『テラ戦士ψBOY』(1985)
2026年 02月 10日
6歳の少女MOMOKOは、幼馴染のモトハルと遊園地で遊んでいたのだが…気がつくと16歳の高校生として学園生活を送っていた。16歳までの10年間を普通に過ごしていたにも関わらず、6歳のことを昨日のことのように覚えているのだ。
そのことをモトハルに相談してみるが、彼は一笑に付すだけ。
だが二人の周りではスポーツや勉学に秀でた学生が突然行方不明となり、戻ってきたときにはその間の記憶と能力を一切失っていたという奇妙な事件が立て続けに起こっており、逆にMOMOKOとモトハルには超能力が備わっていた。
やがて”ディラスポーラ”という言葉に導かれ、MOMOKOの元に同じように超能力に目覚めた少年たちが集まってくる。
そしてBOYという宇宙生命体からの助けを求めるメッセージを受け取る。
ゴールデン・フレイムという超能力者によってBOYは囚われの身となっており、その能力を悪用されようとしていたのだ。
原作はマイク・スプリングレイン(誰?)、脚本が原田眞人、監督は石山昭信。
『パンツの穴』でマドンナ役を演じていたとはいえ、事実上この作品が菊池桃子の初主演作。
共演は早乙女愛、益岡徹、竹中直人、井浦秀智、磯崎洋介、栗田光志、五十嵐登、佐藤直洋、島本須美(BOYの声)、あき竹城、上條恒彦、鈴木瑞穂、名古屋章、朝丘雪路。

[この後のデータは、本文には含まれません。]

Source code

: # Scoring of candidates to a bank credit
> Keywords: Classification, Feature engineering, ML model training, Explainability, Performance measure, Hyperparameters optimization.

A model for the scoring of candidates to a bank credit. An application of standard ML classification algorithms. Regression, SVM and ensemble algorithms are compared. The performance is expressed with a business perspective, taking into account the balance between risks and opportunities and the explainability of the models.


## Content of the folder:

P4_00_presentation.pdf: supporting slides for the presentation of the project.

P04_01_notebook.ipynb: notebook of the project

その初主演作に、ありきたりの恋愛モノではなくSFを用意し、エンディングテーマとして1stアルバム『OCEAN SIDE』に収録されている「I Will」(スケールの大きな名曲だ)を持ってくるとは、「スタッフ、わかってるな」と当時思ったものだが、出来上がった作品は少々アレレな出来。

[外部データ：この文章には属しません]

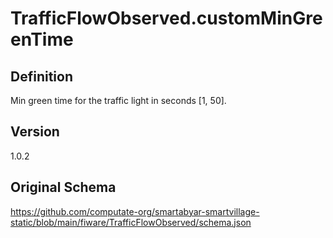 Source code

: # TrafficFlowObserved.customMinGreenTime

## Definition
Min green time for the traffic light in seconds [1, 50]. 

## Version
1.0.2

## Original Schema
https://github.com/computate-org/smartabyar-smartvillage-static/blob/main/fiware/TrafficFlowObserved/schema.json

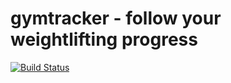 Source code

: # gymtracker - follow your weightlifting progress
[![Build Status](https://travis-ci.org/laitilari/gymtracker.svg?branch=master)](https://travis-ci.org/laitilari/gymtracker)

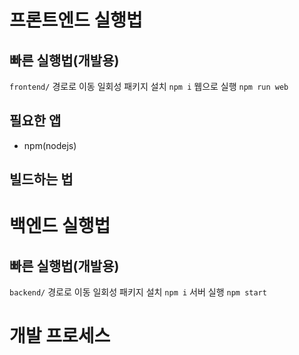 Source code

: # 프론트엔드 실행법
## 빠른 실행법(개발용)
`frontend/` 경로로 이동
일회성 패키지 설치 `npm i`
웹으로 실행 `npm run web`
## 필요한 앱
* npm(nodejs)
## 빌드하는 법

# 백엔드 실행법
## 빠른 실행법(개발용)
`backend/` 경로로 이동
일회성 패키지 설치 `npm i`
서버 실행 `npm start`

# 개발 프로세스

といっても脇をベテランや個性派で固めたとはいえ、メインは子役なのだから芝居の面では過度な期待が禁物なのは自明のことなのだが、お話の構造が元々わかりにくいのだ。
BOYは地球を訪れた訪問者で、たまたま遊園地にいた6歳のMOMOKOに惹かれて落下。
その際にMOMOKOの周囲にいた人々に能力を与えてしまい、彼らの運命に干渉してしまう。

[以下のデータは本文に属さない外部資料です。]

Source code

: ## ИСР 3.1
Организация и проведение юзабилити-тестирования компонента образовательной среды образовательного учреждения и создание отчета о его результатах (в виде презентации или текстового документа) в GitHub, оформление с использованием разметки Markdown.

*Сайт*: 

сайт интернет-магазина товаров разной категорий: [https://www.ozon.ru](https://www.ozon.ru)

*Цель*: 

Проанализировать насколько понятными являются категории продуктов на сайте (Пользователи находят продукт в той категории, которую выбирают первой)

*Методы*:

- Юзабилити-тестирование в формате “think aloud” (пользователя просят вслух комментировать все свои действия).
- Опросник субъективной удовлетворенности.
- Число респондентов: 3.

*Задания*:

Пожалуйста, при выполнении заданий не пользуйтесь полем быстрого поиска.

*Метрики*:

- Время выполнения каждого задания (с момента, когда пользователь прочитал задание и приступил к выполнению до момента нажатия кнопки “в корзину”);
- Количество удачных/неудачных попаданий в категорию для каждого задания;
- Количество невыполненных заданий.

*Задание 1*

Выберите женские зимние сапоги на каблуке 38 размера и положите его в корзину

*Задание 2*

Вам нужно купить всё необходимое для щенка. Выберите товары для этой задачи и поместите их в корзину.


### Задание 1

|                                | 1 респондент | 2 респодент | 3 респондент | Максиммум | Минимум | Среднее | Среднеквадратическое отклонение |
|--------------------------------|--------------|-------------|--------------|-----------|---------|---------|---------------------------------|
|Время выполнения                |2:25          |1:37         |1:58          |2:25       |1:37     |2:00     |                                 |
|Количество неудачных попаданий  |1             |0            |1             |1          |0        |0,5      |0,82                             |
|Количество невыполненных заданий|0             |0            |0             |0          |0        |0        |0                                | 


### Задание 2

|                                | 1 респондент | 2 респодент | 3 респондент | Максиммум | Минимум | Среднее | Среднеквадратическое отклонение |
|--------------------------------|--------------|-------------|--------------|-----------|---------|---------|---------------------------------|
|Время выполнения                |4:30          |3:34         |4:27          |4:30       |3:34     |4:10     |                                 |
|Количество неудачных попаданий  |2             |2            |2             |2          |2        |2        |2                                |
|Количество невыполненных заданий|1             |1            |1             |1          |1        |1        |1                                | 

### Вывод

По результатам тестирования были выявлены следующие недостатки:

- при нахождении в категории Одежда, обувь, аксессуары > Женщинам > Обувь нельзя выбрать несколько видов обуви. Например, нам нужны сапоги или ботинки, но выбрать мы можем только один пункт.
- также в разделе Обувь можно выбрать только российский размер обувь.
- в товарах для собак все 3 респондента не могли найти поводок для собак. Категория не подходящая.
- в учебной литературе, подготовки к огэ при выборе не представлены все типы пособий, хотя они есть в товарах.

だが自らの能力は封じられてしまい、その解放をMOMOKOに託す、という内容なのである。
ここまででかなり「?」マークが飛び交うところだが、では何故MOMOKOが16歳になのかというと、その時のMOMOKOが16歳に成りたがっていたから、という身も蓋もない理由なので、更に「?」マークが追加されてしまう。
タイトルだって意味不明だ。
とはいうものの、菊池桃子のPVとして見るには彼女の表情の乏しさが気になるところだが、特撮はなかなか頑張っているし、益岡徹や竹中直人の暑苦しい演技もまま許容範囲だし、オチがわかればラストシーンも感慨深く見られるしで、今でもそれなりに見応えがある。
スタッフの念頭には、原田知世主演の『時をかける少女』あたりがあったんじゃないだろうか。
そんな気もする。
ちなみにBOYのデザインは『2001年宇宙の旅』のスターチャイルドや、『未知との遭遇』のマザーシップの乗員っぽい。
しかしこの1985年の夏、東映は勝負を懸けたんだろうなあ。
7月は人気絶頂のトップアイドルだった菊池桃子主演の本作、そして8月は『宇宙戦艦ヤマト』のプロデュサーの最新作『オーディーン/光子帆船スターライト』。
そのどちらも期待外れに終るとは、世は無常だ。
【ひとりごと】
井浦秀知(井浦秀智)は『大戦隊ゴーグルファイブ』や『超電子バイオマン』などで特撮ファンには知られた子役で、本作を契機に菊池桃子と同じ事務所に所属し、同じレコード会社からデビュー。
お菓子メーカーのCMに出たりしたものの、結局は鳴かず飛ばずで、古巣に戻った(?)『特救指令ソルブレイン』に出演後に引退したらしい。
3枚のシングルを発売してるんだけど、どれも名曲なんで勿体ない。